== Given information ==

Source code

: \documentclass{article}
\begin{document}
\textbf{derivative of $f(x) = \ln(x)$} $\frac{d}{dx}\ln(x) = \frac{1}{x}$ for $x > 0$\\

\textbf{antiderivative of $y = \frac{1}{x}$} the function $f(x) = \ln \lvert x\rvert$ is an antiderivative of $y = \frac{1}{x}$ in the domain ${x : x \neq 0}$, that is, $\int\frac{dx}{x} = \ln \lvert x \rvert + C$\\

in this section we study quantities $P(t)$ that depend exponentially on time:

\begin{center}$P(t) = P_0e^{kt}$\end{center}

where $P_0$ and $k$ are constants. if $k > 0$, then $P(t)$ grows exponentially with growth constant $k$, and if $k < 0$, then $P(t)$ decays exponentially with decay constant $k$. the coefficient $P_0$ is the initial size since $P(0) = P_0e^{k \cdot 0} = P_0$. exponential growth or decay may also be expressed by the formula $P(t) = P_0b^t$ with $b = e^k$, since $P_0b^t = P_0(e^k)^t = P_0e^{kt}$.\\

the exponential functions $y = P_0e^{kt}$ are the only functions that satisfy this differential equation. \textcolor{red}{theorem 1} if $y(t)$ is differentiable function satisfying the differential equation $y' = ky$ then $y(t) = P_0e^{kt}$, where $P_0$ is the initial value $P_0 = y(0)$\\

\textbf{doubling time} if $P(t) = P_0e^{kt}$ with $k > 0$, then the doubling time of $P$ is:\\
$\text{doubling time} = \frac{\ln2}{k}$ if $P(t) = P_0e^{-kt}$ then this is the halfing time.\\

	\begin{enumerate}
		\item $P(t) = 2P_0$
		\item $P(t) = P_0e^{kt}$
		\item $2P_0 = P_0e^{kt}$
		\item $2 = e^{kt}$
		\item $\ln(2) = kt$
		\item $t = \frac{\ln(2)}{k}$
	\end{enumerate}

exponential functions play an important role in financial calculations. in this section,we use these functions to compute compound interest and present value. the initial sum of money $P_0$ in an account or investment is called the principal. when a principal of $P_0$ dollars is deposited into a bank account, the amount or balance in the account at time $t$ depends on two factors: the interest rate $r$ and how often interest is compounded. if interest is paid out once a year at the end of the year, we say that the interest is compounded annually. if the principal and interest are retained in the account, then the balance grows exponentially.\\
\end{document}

== Your assignment ==
If a line in the records above has the word "that", copy it out.

== Solution ==
\textbf{antiderivative of $y = \frac{1}{x}$} the function $f(x) = \ln \lvert x\rvert$ is an antiderivative of $y = \frac{1}{x}$ in the domain ${x : x \neq 0}$, that is, $\int\frac{dx}{x} = \ln \lvert x \rvert + C$\\
in this section we study quantities $P(t)$ that depend exponentially on time:
the exponential functions $y = P_0e^{kt}$ are the only functions that satisfy this differential equation. \textcolor{red}{theorem 1} if $y(t)$ is differentiable function satisfying the differential equation $y' = ky$ then $y(t) = P_0e^{kt}$, where $P_0$ is the initial value $P_0 = y(0)$\\
exponential functions play an important role in financial calculations. in this section,we use these functions to compute compound interest and present value. the initial sum of money $P_0$ in an account or investment is called the principal. when a principal of $P_0$ dollars is deposited into a bank account, the amount or balance in the account at time $t$ depends on two factors: the interest rate $r$ and how often interest is compounded. if interest is paid out once a year at the end of the year, we say that the interest is compounded annually. if the principal and interest are retained in the account, then the balance grows exponentially.\\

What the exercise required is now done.